闘争 2
「美朱ちゃんっ」
鋭い紫檀さんの声と地面を蹴る草履の音。左の手のひらに弾けるような衝撃を感じて、持ち上がる腕はあたしの胸の前で両の手を合わせた。
手の中で熱い霊力の渦が巻く。
開く両手の間から朱色の雷が散った。
速さは居合。
確信を持って握る刀の柄は、あたし自身の左手から刀身を引きずり出す。
大きく後方に飛んだ妖魔を追って、振う刃に月の明かりが煌めきを返した。
触れる空気に、それまでは感じなかった浄化の匂いがして、瘴気の気配が散っていく。
「神刀紅桜。お相手致す」
隣に並ぶ紫檀さんの温かな気配を感じながら、構える刃は月下にその存在を知らしめるように神秘的な光を放つ。
神刀紅桜。
鬼呼神社直系の巫女『刀隠れ』にのみ受け継がれる、御業。
「見つけた」
端正な男の顔が紅い唇の口角を上げた。
その冷たい笑みは見るものの心を刺す。
見つけた?
あたしの事?
それとも……紅桜?
ゾッとする感覚に、しっとりと手に馴染み、身体の一部のように軽い愛刀を引き寄せた。
「破邪っ」
指に挟む破魔札が闇夜にパリッと濃い紫の雷を放つ。
紫檀さんの手から放たれた破魔札は意志を持ち空を切ると、洋装の妖魔を抑えにかかった。
振り上げた銀のステッキが、月の輝きに残像を残す。
氷が割れるような、パキンと澄んだ音をたてて破魔札はあっけなく散ってしまった。
そんなっ。
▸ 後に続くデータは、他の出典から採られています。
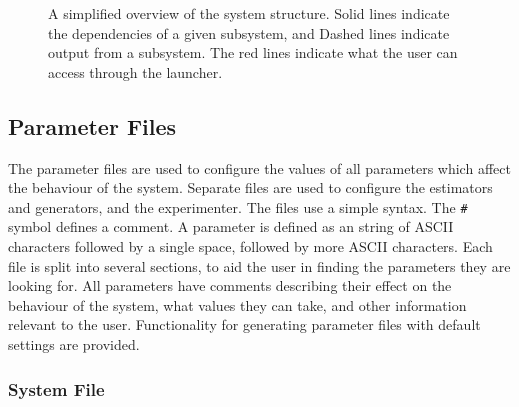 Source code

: \documentclass[a4paper,11pt,twoside]{article}
\begin{document}
\begin{figure}
   \caption{A simplified overview of the system structure. Solid lines indicate
   the dependencies of a given subsystem, and Dashed lines indicate output from a
   subsystem. The red lines indicate what the user can access through the launcher.}
   \label{fig:sysstruct}
   \end{figure}
\subsection{Parameter Files}
\label{sec-6-2}

   The parameter files are used to configure the values of all parameters which
   affect the behaviour of the system. Separate files are used to configure the
   estimators and generators, and the experimenter. The files use a simple
   syntax. The \texttt{\#} symbol defines a comment. A parameter is defined as
   an string of ASCII characters followed by a single space, followed by more
   ASCII characters. Each file is split into several sections, to aid the user
   in finding the parameters they are looking for. All parameters have comments
   describing their effect on the behaviour of the system, what values they can
   take, and other information relevant to the user. Functionality for
   generating parameter files with default settings are provided.
\subsubsection{System File}
\label{sec-6-2-1}
\end{document}
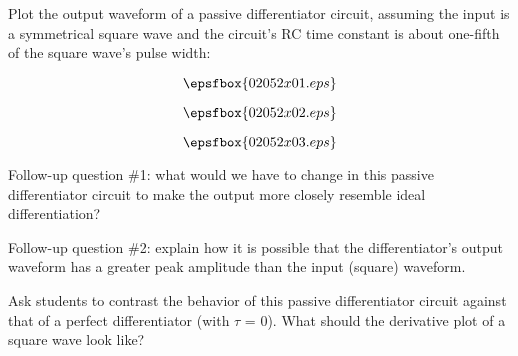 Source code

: 

Plot the output waveform of a passive differentiator circuit, assuming the input is a symmetrical square wave and the circuit's RC time constant is about one-fifth of the square wave's pulse width:

$$\epsfbox{02052x01.eps}$$

$$\epsfbox{02052x02.eps}$$







$$\epsfbox{02052x03.eps}$$

\vskip 10pt

Follow-up question \#1: what would we have to change in this passive differentiator circuit to make the output more closely resemble ideal differentiation?

\vskip 10pt

Follow-up question \#2: explain how it is possible that the differentiator's output waveform has a greater peak amplitude than the input (square) waveform.







Ask students to contrast the behavior of this passive differentiator circuit against that of a perfect differentiator (with $\tau$ = 0).  What should the derivative plot of a square wave look like?




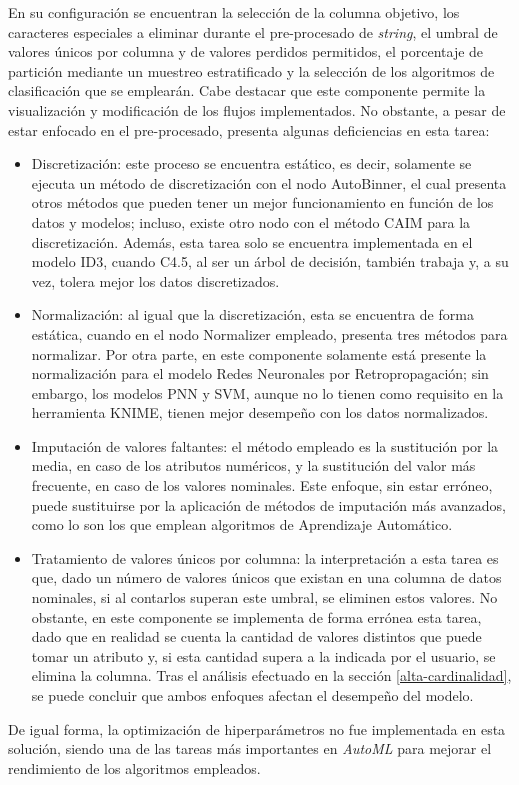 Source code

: En su configuración se encuentran la selección de la columna objetivo, los caracteres especiales a eliminar durante el pre-procesado de \textit{string}, el umbral de valores únicos por columna y de valores perdidos permitidos, el porcentaje de partición mediante un muestreo estratificado y la selección de los algoritmos de clasificación que se emplearán. Cabe destacar que este componente permite la visualización y modificación de los flujos implementados. No obstante, a pesar de estar enfocado en el pre-procesado, presenta algunas deficiencias en esta tarea:
\begin{itemize}
	\item Discretización: este proceso se encuentra estático, es decir, solamente se ejecuta un método de discretización con el nodo AutoBinner, el cual presenta otros métodos que pueden tener un mejor funcionamiento en función de los datos y modelos; incluso, existe otro nodo con el método CAIM para la discretización. Además, esta tarea solo se encuentra implementada en el modelo ID3, cuando C4.5, al ser un árbol de decisión, también trabaja y, a su vez, tolera mejor los datos discretizados.
	\item Normalización: al igual que la discretización, esta se encuentra de forma estática, cuando en el nodo Normalizer empleado, presenta tres métodos para normalizar. Por otra parte, en este componente solamente está presente la normalización para el modelo Redes Neuronales por Retropropagación; sin embargo, los modelos PNN y SVM, aunque no lo tienen como requisito en la herramienta KNIME, tienen mejor desempeño con los datos normalizados.
	\item Imputación de valores faltantes: el método empleado es la sustitución por la media, en caso de los atributos numéricos, y la sustitución del valor más frecuente, en caso de los valores nominales. Este enfoque, sin estar erróneo, puede sustituirse por la aplicación de métodos de imputación más avanzados, como lo son los que emplean algoritmos de Aprendizaje Automático.
	\item Tratamiento de valores únicos por columna: la interpretación a esta tarea es que, dado un número de valores únicos que existan en una columna de datos nominales, si al contarlos superan este umbral, se eliminen estos valores. No obstante, en este componente se implementa de forma errónea esta tarea, dado que en realidad se cuenta la cantidad de valores distintos que puede tomar un atributo y, si esta cantidad supera a la indicada por el usuario, se elimina la columna. Tras el análisis efectuado en la sección \ref{alta-cardinalidad}, se puede concluir que ambos enfoques afectan el desempeño del modelo.
\end{itemize}
De igual forma, la optimización de hiperparámetros no fue implementada en esta solución, siendo una de las tareas más importantes en \textit{AutoML} para mejorar el rendimiento de los algoritmos empleados.

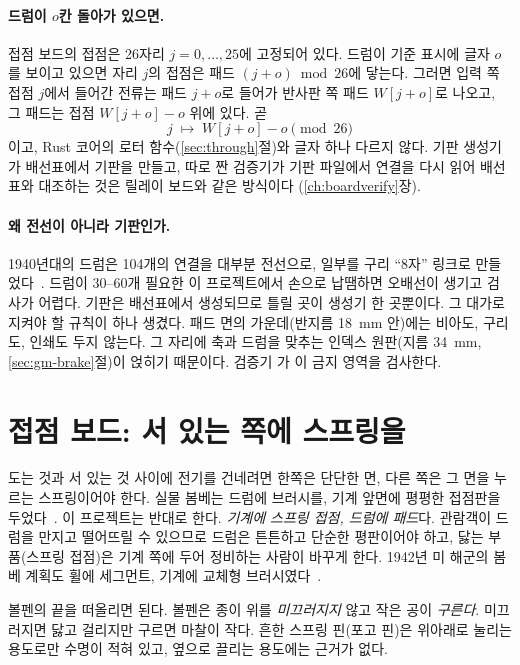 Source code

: \paragraph{드럼이 $o$칸 돌아가 있으면.} 접점 보드의 접점은 26자리 $j = 0,\ldots,25$에 고정되어 있다. 드럼이 기준
표시에 글자 $o$를 보이고 있으면 자리 $j$의 접점은 패드 $(j + o) \bmod 26$에 닿는다. 그러면 입력 쪽 접점 $j$에서
들어간 전류는 패드 $j+o$로 들어가 반사판 쪽 패드 $W[j+o]$로 나오고, 그 패드는 접점 $W[j+o] - o$ 위에 있다. 곧
\[
  j \;\longmapsto\; W[j+o] - o \pmod{26}
\]
이고, Rust 코어의 로터 함수(\ref{sec:through}절)와 글자 하나 다르지 않다. 기판 생성기가 배선표에서 기판을 만들고,
따로 짠 검증기가 기판 파일에서 연결을 다시 읽어 배선표와 대조하는 것은 릴레이 보드와 같은 방식이다
(\ref{ch:boardverify}장).

\paragraph{왜 전선이 아니라 기판인가.} 1940년대의 드럼은 104개의 연결을 대부분 전선으로, 일부를 구리 ``8자'' 링크로
만들었다~\cite{bombe-rebuild-drums}. 드럼이 30--60개 필요한 이 프로젝트에서 손으로 납땜하면 오배선이 생기고
검사가 어렵다. 기판은 배선표에서 생성되므로 틀릴 곳이 생성기 한 곳뿐이다. 그 대가로 지켜야 할 규칙이 하나 생겼다.
패드 면의 가운데(반지름 18~mm 안)에는 비아도, 구리도, 인쇄도 두지 않는다. 그 자리에 축과 드럼을 맞추는 인덱스
원판(지름 34~mm, \ref{sec:gm-brake}절)이 얹히기 때문이다. 검증기 가 이 금지 영역을 검사한다.

\section{접점 보드: 서 있는 쪽에 스프링을}\label{sec:gm-contact}

\Why 도는 것과 서 있는 것 사이에 전기를 건네려면 한쪽은 단단한 면, 다른 쪽은 그 면을 누르는 스프링이어야 한다.
실물 봄베는 드럼에 브러시를, 기계 앞면에 평평한 접점판을 두었다~\cite{us6812report1944}. 이 프로젝트는 반대로 한다.
\emph{기계에 스프링 접점, 드럼에 패드}다. 관람객이 드럼을 만지고 떨어뜨릴 수 있으므로 드럼은 튼튼하고 단순한 평판이어야
하고, 닳는 부품(스프링 접점)은 기계 쪽에 두어 정비하는 사람이 바꾸게 한다. 1942년 미 해군의 봄베 계획도 휠에
세그먼트, 기계에 교체형 브러시였다~\cite{desch1942memo}.

\General 볼펜의 끝을 떠올리면 된다. 볼펜은 종이 위를 \emph{미끄러지지} 않고 작은 공이 \emph{구른다}. 미끄러지면
닳고 걸리지만 구르면 마찰이 작다. 흔한 스프링 핀(포고 핀)은 위아래로 눌리는 용도로만 수명이 적혀 있고, 옆으로
끌리는 용도에는 근거가 없다.

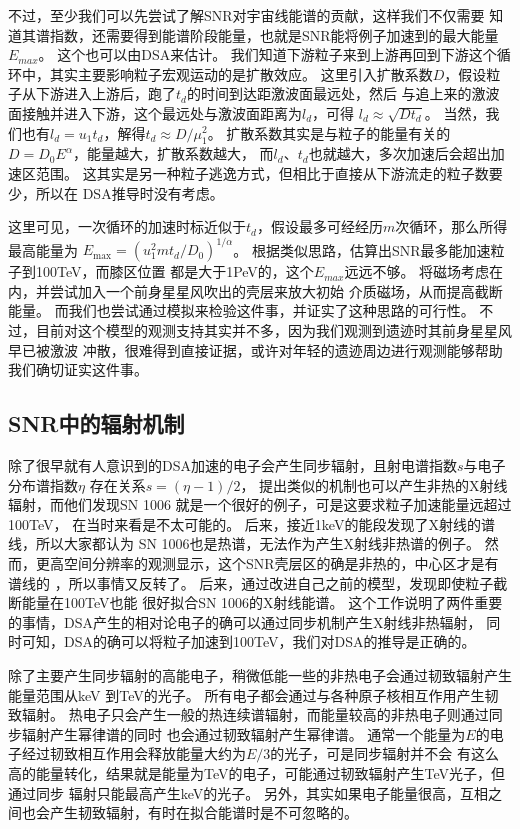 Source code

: 不过，至少我们可以先尝试了解SNR对宇宙线能谱的贡献\citep{Ptuskin2010}，这样我们不仅需要
知道其谱指数，还需要得到能谱阶段能量，也就是SNR能将例子加速到的最大能量$E_{max}$。
这个也可以由DSA来估计。
我们知道下游粒子来到上游再回到下游这个循环中，其实主要影响粒子宏观运动的是扩散效应。
这里引入扩散系数$D$，假设粒子从下游进入上游后，跑了$t_d$的时间到达距激波面最远处，然后
与追上来的激波面接触并进入下游，这个最远处与激波面距离为$l_d$，可得
$l_{d} \approx \sqrt{D t_{d}}$。
当然，我们也有$l_{d}=u_{1} t_{d}$，解得$t_d \approx D/\mu_1^2$。
扩散系数其实是与粒子的能量有关的$D=D_{0} E^{\alpha}$，能量越大，扩散系数越大，
而$l_{d}$、$t_{d}$也就越大，多次加速后会超出加速区范围。
这其实是另一种粒子逃逸方式\citep{Li2012}，但相比于直接从下游流走的粒子数要少，所以在
DSA推导时没有考虑。

这里可见，一次循环的加速时标近似于$t_{d}$，假设最多可经经历$m$次循环，那么所得最高能量为
$E_{\max }=(u_{1}^{2} m t_{d}/D_{0})^{1/\alpha}$。
根据类似思路，\citet{1983A&A...125..249L}估算出SNR最多能加速粒子到100TeV，而膝区位置
都是大于1PeV的，这个$E_{max}$远远不够。
\citet{Zirakashvili2018}将磁场考虑在内，并尝试加入一个前身星星风吹出的壳层来放大初始
介质磁场，从而提高截断能量。
而我们也尝试通过模拟来检验这件事，并证实了这种思路的可行性\citep{Zhang2018}。
不过，目前对这个模型的观测支持其实并不多，因为我们观测到遗迹时其前身星星风早已被激波
冲散，很难得到直接证据，或许对年轻的遗迹周边进行观测能够帮助我们确切证实这件事。

\subsection{SNR中的辐射机制}

除了很早就有人意识到的DSA加速的电子会产生同步辐射，且射电谱指数$s$与电子分布谱指数$\eta$
存在关系$s=(\eta-1)/2$，
\citet{Reynolds1981}提出类似的机制也可以产生非热的X射线辐射，而他们发现SN 1006
就是一个很好的例子\citep{Becker1980}，可是这要求粒子加速能量远超过100TeV，
在当时来看是不太可能的。
后来，\citet{1982ApL....22..103G}接近1keV的能段发现了X射线的谱线，所以大家都认为
SN 1006也是热谱，无法作为产生X射线非热谱的例子。
然而，更高空间分辨率的观测显示，这个SNR壳层区的确是非热的，中心区才是有谱线的
\citep{Koyama1995}，所以事情又反转了。
后来，\citep{Reynolds1998}通过改进自己之前的模型，发现即使粒子截断能量在100TeV也能
很好拟合SN 1006的X射线能谱。
这个工作说明了两件重要的事情，DSA产生的相对论电子的确可以通过同步机制产生X射线非热辐射，
同时可知，DSA的确可以将粒子加速到100TeV，我们对DSA的推导是正确的。

除了主要产生同步辐射的高能电子，稍微低能一些的非热电子会通过韧致辐射产生能量范围从keV
到TeV的光子。
所有电子都会通过与各种原子核相互作用产生韧致辐射。
热电子只会产生一般的热连续谱辐射，而能量较高的非热电子则通过同步辐射产生幂律谱的同时
也会通过韧致辐射产生幂律谱。
通常一个能量为$E$的电子经过韧致相互作用会释放能量大约为$E/3$的光子，可是同步辐射并不会
有这么高的能量转化，结果就是能量为TeV的电子，可能通过韧致辐射产生TeV光子，但通过同步
辐射只能最高产生keV的光子。
另外，其实如果电子能量很高，互相之间也会产生韧致辐射，有时在拟合能谱时是不可忽略的。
紫檀さんの霊力でも、抑えられないなんて。
あたしの動揺を気にする気配もなく、引き寄せた木刀に紫檀さんの大きな手が触れる。
口の中で何事かを呟く声に合わせて、触れた先から濃い紫の雷が木刀に吸収されていく。
紫檀さんの霊力を吸った木刀に、あたしも紅桜を構えた。
呼吸を合わせて左右に跳んだあたし達を妖魔の視線が追ってくる。
合わせた視線に、紫檀さんの動きの先があたしの脳裏に軌跡を踏んだ。
月が照らす通りに雲の影が手を伸ばす。
草履が音を立てて地面を蹴り上げると、上段から袈裟斬りに振り下ろした紅桜が、淡い桜色の残像を残して妖魔へと一直線に降りていく。
反対側からは腰を落とした紫檀さんの木刀が、一文字に腹を薙いだ。
お互いが、振り切った刀身の手応えの無さに目を疑った。
「いない」
つぶやくあたしの視界から、洋装の妖魔はその姿を消していた。